Vintage fabrics have been integrated and recycled and, through using materials that are not usually associated with embroidery, the visitors should see a tactile response in 3D with this installation. The designs have a common link of hand and machine stitch, enhancing the work with threads used in a variety of ways to make statements ranging from the bold to the finely-detailed.
A different view on the theme of ‘change’ has arisen with the Branch being fortunate to work with Antony Bridge who is Croome’s Artist in Residence. He has allowed us to use one of his pictures as inspiration and, indeed, our collective result has given the art work a different perspective just by a change of media.
As a Guild branch we aim to reach out to the community so neighbouring groups have also contributed to this installation, truly representing our county of Worcestershire.
Regular visitors to the park will notice how the landscape changes through the seasons, changes with the time of day, and changes with the weather.
What a wonderful landscape we have at Croome Park to enjoy!
The Walled Gardens
A second major exhibition of WEG members’ work on the theme of “Worcestershire’s Wildflower Meadows” was held in a dedicated indoor gallery at The Walled Gardens, Croome Court, near High Green, Worcester throughout August and much of September. The work showed the diverse abilities of the members, making this exhibition a stunning display of skill.
Their work embraced many different techniques and use of mixed media, for example, felting, fabric dyeing, embellishing and printing, coupled with machine embroidery and hand stitching. They chose an assortment of subjects which made this an interesting medley of bees and insects, wildflowers, grasses and everything associated with English meadows.
Royal Three Counties Show
In June, WEG members held an exhibition in the Bee and Honey tent at Malvern’s Royal Three Counties Show. Entitled “Bee Inspired”, the exhibition had a theme relating to Worcestershire wildflower meadows and insects. Members created beautiful, individual pieces of work, many of which were for sale, together with cards and small items such as brooches, books and bags.
100 Hearts War Stories
The national Embroiderers’ Guild (in association with SSAFA – The Armed Forces Charity (Wiltshire)) asked members if they would like to take part in a project to mark the end of the First World War in 1918, by creating a special heart. It could be designed to commemorate the life of a family member, a significant moment in time, objects of war, an act of bravery etc. The EG asked that it be made as an object of beauty, honour, courage, remembrance, truth or passion. Many ideas for inspiration were suggested e.g. uniforms, war diaries, the work of war poets and artists, photographs, songs, embroidered postcards, animals used in the war.
Kits of the appropriate size and colour were sent out to participants together with other important information such as a template, stitch and stuffing notes, design ideas and hanging options.

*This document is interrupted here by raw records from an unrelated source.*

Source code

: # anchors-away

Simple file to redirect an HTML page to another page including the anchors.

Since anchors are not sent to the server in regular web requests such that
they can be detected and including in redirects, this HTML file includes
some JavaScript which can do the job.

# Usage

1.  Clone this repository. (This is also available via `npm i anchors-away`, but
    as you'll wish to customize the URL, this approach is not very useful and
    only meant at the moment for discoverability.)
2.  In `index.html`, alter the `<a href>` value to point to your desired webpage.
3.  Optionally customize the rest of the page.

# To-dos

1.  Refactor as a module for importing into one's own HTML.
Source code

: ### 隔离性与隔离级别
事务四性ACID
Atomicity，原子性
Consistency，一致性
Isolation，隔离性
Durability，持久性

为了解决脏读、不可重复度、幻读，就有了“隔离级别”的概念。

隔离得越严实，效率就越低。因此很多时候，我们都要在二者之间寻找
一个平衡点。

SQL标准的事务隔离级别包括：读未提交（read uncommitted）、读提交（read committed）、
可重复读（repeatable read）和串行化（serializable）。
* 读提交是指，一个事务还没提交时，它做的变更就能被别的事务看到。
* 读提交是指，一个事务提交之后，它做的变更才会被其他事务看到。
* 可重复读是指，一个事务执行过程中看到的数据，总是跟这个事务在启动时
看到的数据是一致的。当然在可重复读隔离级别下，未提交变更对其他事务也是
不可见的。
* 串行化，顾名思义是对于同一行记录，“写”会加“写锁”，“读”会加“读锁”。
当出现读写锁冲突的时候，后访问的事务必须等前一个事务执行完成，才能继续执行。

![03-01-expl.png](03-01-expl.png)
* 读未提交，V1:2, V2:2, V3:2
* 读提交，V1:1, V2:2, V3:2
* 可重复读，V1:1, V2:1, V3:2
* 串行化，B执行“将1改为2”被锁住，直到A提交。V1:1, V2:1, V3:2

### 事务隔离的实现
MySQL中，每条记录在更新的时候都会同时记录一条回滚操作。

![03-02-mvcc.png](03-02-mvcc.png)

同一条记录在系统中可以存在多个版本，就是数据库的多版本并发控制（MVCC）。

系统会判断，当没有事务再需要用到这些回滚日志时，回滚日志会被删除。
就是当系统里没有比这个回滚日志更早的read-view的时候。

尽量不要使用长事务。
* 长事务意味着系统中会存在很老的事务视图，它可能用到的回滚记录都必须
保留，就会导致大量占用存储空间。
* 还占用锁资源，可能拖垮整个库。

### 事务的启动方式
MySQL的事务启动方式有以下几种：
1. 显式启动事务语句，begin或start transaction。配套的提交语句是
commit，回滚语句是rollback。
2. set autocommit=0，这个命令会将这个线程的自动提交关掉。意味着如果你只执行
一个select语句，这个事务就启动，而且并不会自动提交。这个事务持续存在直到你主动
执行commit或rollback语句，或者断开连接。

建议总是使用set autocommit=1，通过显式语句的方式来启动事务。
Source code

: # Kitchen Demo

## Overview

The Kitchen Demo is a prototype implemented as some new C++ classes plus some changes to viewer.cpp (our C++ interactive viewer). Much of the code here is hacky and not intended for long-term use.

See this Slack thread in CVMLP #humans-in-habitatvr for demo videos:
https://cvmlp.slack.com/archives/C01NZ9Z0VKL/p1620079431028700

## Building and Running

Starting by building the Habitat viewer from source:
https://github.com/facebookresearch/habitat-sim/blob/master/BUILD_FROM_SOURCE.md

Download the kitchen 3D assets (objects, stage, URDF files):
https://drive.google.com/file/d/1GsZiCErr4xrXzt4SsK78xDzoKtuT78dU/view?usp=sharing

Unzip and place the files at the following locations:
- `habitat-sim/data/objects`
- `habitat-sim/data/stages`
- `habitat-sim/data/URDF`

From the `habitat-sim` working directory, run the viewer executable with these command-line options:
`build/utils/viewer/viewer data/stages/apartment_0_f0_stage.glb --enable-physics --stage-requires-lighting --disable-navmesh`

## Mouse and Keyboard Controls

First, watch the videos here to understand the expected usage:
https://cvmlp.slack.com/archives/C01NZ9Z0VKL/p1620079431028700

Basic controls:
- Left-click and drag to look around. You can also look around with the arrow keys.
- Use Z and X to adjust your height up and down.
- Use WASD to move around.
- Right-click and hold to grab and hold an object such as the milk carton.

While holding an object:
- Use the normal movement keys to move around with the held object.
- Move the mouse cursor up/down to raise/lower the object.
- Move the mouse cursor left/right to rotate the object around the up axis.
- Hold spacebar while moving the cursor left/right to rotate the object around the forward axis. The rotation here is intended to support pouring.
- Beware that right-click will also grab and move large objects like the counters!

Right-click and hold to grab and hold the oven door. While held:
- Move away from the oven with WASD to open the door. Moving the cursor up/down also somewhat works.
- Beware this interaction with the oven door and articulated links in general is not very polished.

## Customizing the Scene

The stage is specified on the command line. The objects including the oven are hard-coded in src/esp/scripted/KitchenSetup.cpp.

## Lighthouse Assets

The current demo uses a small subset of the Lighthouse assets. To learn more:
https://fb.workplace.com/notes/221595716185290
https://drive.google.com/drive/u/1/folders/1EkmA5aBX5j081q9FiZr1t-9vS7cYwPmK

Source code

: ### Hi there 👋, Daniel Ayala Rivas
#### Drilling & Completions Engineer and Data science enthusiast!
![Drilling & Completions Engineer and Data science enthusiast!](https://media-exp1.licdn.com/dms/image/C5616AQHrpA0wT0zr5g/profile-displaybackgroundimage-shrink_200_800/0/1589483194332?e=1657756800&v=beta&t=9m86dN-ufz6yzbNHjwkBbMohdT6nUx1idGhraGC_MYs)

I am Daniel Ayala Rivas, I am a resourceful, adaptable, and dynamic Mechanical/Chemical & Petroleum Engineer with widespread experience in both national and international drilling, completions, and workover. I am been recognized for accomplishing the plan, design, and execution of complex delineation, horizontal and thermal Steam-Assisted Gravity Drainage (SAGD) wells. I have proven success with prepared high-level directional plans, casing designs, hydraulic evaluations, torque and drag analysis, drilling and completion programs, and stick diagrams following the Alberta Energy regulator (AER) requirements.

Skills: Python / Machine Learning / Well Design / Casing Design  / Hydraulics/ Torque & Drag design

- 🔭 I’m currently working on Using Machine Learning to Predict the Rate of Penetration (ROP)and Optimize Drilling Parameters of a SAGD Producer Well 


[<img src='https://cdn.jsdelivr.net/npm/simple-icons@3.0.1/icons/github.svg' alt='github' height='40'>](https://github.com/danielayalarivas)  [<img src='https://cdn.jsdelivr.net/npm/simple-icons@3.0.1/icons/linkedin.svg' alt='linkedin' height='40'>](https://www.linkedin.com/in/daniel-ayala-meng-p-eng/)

A special invitation was sent to one of our members, asking her if she would create a campaign medal for the exhibition. It could be a copy of an actual First World War medal or be made up but the colours had to be chosen from specially created swatches sent by HQ. Any technique could be chosen as could hand or machine stitching.
Exhibitions at major venues throughout the UK are planned, with one hundred hearts being displayed in each. The EG also intend to create a Pinterest on-line exhibition and show some of the hearts on their website.
Thanks go to the small number of Worcester EG members who are taking part in this project.